CaMKII activation increases in deprived domain spines with low to moderate basal CaMKII activity and decreases in spines with high basal CaMKII activity. (A) Bottom: Normalized basal CFP/YFP ratios from individual spines in the deprived eye domain are ranked and plotted in decreasing order along with their respective CFP/YFP ratio after 4 h MD. Top: Intensity modulated display images of a spine with high basal and lower CaMKII activity after 4 h MD (A) as well as a spine with low basal and higher CaMKII activity level after 4 h MD (B). Spines a and b are indicated by their respective arrowheads in the plot. CFP/YFP values of the spines are shown below their images. (Scale bar: 2 μm.) (B) Data from A were binned in 20% increments and the mean was plotted. Numbers 1–5 on the x axis denote the first to fifth bins (**P < 0.05, paired two-tailed t test). (A and B) n = 201 spines from seven imaging sites. (C–F) Normalized spine CFP/YFP ratios in the binocular domain (C and D) and open eye domain (E and F) plotted in the same manner as A and B. (C and D) n = 99 spines from five imaging sites; (E and F) n = 70 spines from three imaging sites. Error bars represent SEM.

Fig. 4.

Spines that are lost following 4 h MD have low basal CaMKII activity. (A) Arrowhead shows a dendritic spine that was lost after 4 h MD. (B) Distribution of basal CaMKII activity in eliminated and spared spines. Circles represent basal CaMKII activity in individual spines grouped according to imaged cortical site. Only sites which contained eliminated spines are shown. Horizontal bars indicate the population mean CFP/YFP ratio of each imaged cortical site. Red circles indicate spines that were eliminated after 4 h MD. White circles indicate spines that persisted after 4 h MD (n indicates spine number, including spines that disappeared, in each imaged region; seven out of a total of 116 spines were eliminated).
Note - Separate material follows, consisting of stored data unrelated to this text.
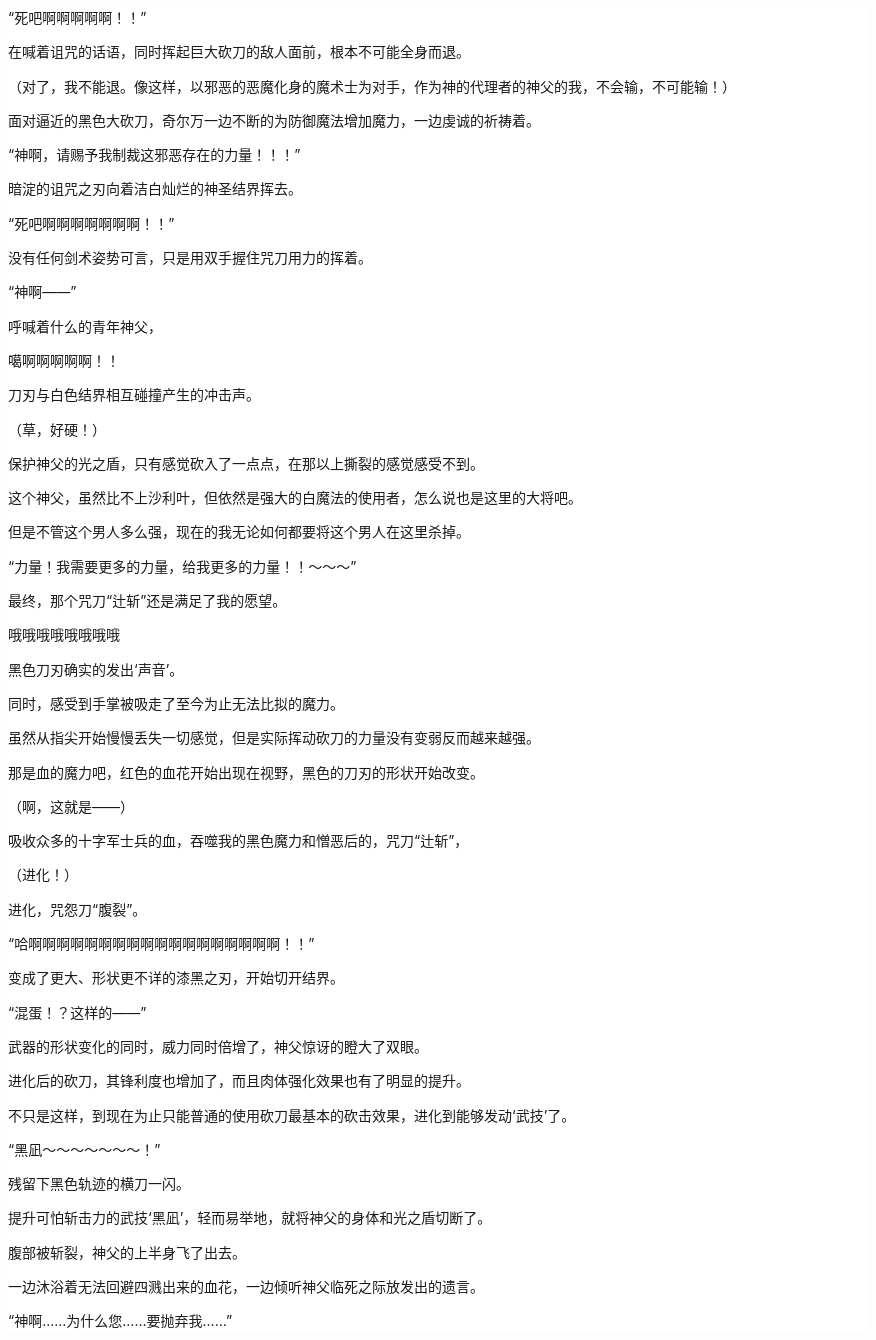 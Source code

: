 “死吧啊啊啊啊啊！！”

在喊着诅咒的话语，同时挥起巨大砍刀的敌人面前，根本不可能全身而退。

（对了，我不能退。像这样，以邪恶的恶魔化身的魔术士为对手，作为神的代理者的神父的我，不会输，不可能输！）

面对逼近的黑色大砍刀，奇尔万一边不断的为防御魔法增加魔力，一边虔诚的祈祷着。

“神啊，请赐予我制裁这邪恶存在的力量！！！”

暗淀的诅咒之刃向着洁白灿烂的神圣结界挥去。

“死吧啊啊啊啊啊啊啊！！”

没有任何剑术姿势可言，只是用双手握住咒刀用力的挥着。

“神啊——”

呼喊着什么的青年神父，

噶啊啊啊啊啊！！

刀刃与白色结界相互碰撞产生的冲击声。

（草，好硬！）

保护神父的光之盾，只有感觉砍入了一点点，在那以上撕裂的感觉感受不到。

这个神父，虽然比不上沙利叶，但依然是强大的白魔法的使用者，怎么说也是这里的大将吧。

但是不管这个男人多么强，现在的我无论如何都要将这个男人在这里杀掉。

“力量！我需要更多的力量，给我更多的力量！！～～～”

最终，那个咒刀“辻斩”还是满足了我的愿望。

哦哦哦哦哦哦哦哦

黑色刀刃确实的发出‘声音’。

同时，感受到手掌被吸走了至今为止无法比拟的魔力。

虽然从指尖开始慢慢丢失一切感觉，但是实际挥动砍刀的力量没有变弱反而越来越强。

那是血的魔力吧，红色的血花开始出现在视野，黑色的刀刃的形状开始改变。

（啊，这就是——）

吸收众多的十字军士兵的血，吞噬我的黑色魔力和憎恶后的，咒刀“辻斩”，

（进化！）

进化，咒怨刀“腹裂”。

“哈啊啊啊啊啊啊啊啊啊啊啊啊啊啊啊啊啊啊！！”

变成了更大、形状更不详的漆黑之刃，开始切开结界。

“混蛋！？这样的——”

武器的形状变化的同时，威力同时倍增了，神父惊讶的瞪大了双眼。

进化后的砍刀，其锋利度也增加了，而且肉体强化效果也有了明显的提升。

不只是这样，到现在为止只能普通的使用砍刀最基本的砍击效果，进化到能够发动‘武技’了。

“黑凪～～～～～～～！”

残留下黑色轨迹的横刀一闪。

提升可怕斩击力的武技‘黑凪’，轻而易举地，就将神父的身体和光之盾切断了。

腹部被斩裂，神父的上半身飞了出去。

一边沐浴着无法回避四溅出来的血花，一边倾听神父临死之际放发出的遗言。

“神啊……为什么您……要抛弃我……”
Eliminated spines have significantly lower basal CFP/YFP ratios (P < 0.05, two-tailed t test). (C) Basal CaMKII activity levels in dendritic regions adjacent to spines that were eliminated were not significantly different from the population mean of their imaging site, shown as in B (P > 0.05, two-tailed t test).

Fig. 5.

Basal CaMKII activity and changes in CaMKII activity following 4 h MD are not correlated with spine size. (A) Basal CFP/YFP ratio in individual spines plotted against spine width. (B) Percent change in CFP/YFP ratio in individual spines after 4 h MD plotted against spine width. Spines shown (n = 100) are from deprived eye sites with same image brightness.